Dokku is released under the MIT License, one of the most permissive open source licenses available. This means you can use it commercially, modify the source, distribute it, and build proprietary systems on top of it without any obligation to release your changes. There are no copyleft requirements — your application code and infrastructure configuration remain entirely your own. The only constraint is retaining the copyright notice in copies of the software itself.

Running Dokku yourself requires a Linux server (Ubuntu 22.04/24.04 or Debian 11+ on amd64 or arm64) with root access and Docker. Installation is a two-command process via the bootstrap script. From there, you are responsible for all operational concerns: server uptime, OS patching, Docker upgrades, Dokku upgrades (which follow a documented upgrade path between versions), disk space management, database backups via plugin tooling, and network security configuration including firewall rules and SSH key management. Single-server deployments have no built-in high availability — a server failure takes down all hosted applications. The k3s scheduler plugin extends Dokku to multi-node Kubernetes deployments, but configuring and maintaining k3s adds substantial operational complexity.

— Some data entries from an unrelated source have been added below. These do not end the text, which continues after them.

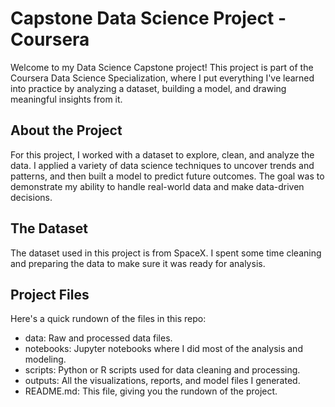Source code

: # Capstone Data Science Project - Coursera

Welcome to my Data Science Capstone project! This project is part of the Coursera Data Science Specialization, where I put everything I've learned into practice by analyzing a dataset, building a model, and drawing meaningful insights from it.

## About the Project

For this project, I worked with a dataset to explore, clean, and analyze the data. I applied a variety of data science techniques to uncover trends and patterns, and then built a model to predict future outcomes. The goal was to demonstrate my ability to handle real-world data and make data-driven decisions.

## The Dataset

The dataset used in this project is from SpaceX. I spent some time cleaning and preparing the data to make sure it was ready for analysis.

## Project Files

Here's a quick rundown of the files in this repo:

- data: Raw and processed data files.  
- notebooks: Jupyter notebooks where I did most of the analysis and modeling.  
- scripts: Python or R scripts used for data cleaning and processing.  
- outputs: All the visualizations, reports, and model files I generated.  
- README.md: This file, giving you the rundown of the project.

Dokku Pro is a separate commercial offering that adds a web UI, JSON API, and HTTPS-based git push as alternatives to the CLI. It requires a purchased license key and internet connectivity for license validation at startup (offline enterprise licensing is available on inquiry). Compared to managed PaaS platforms like Heroku or Render, self-hosting Dokku means you handle everything that those platforms abstract away — infrastructure provisioning, SSL renewal failures, container restart policies, log retention, and incident response. What you gain is complete data sovereignty, no per-dyno pricing, and the ability to run any workload without platform-imposed restrictions on memory, CPU, process count, or network configuration.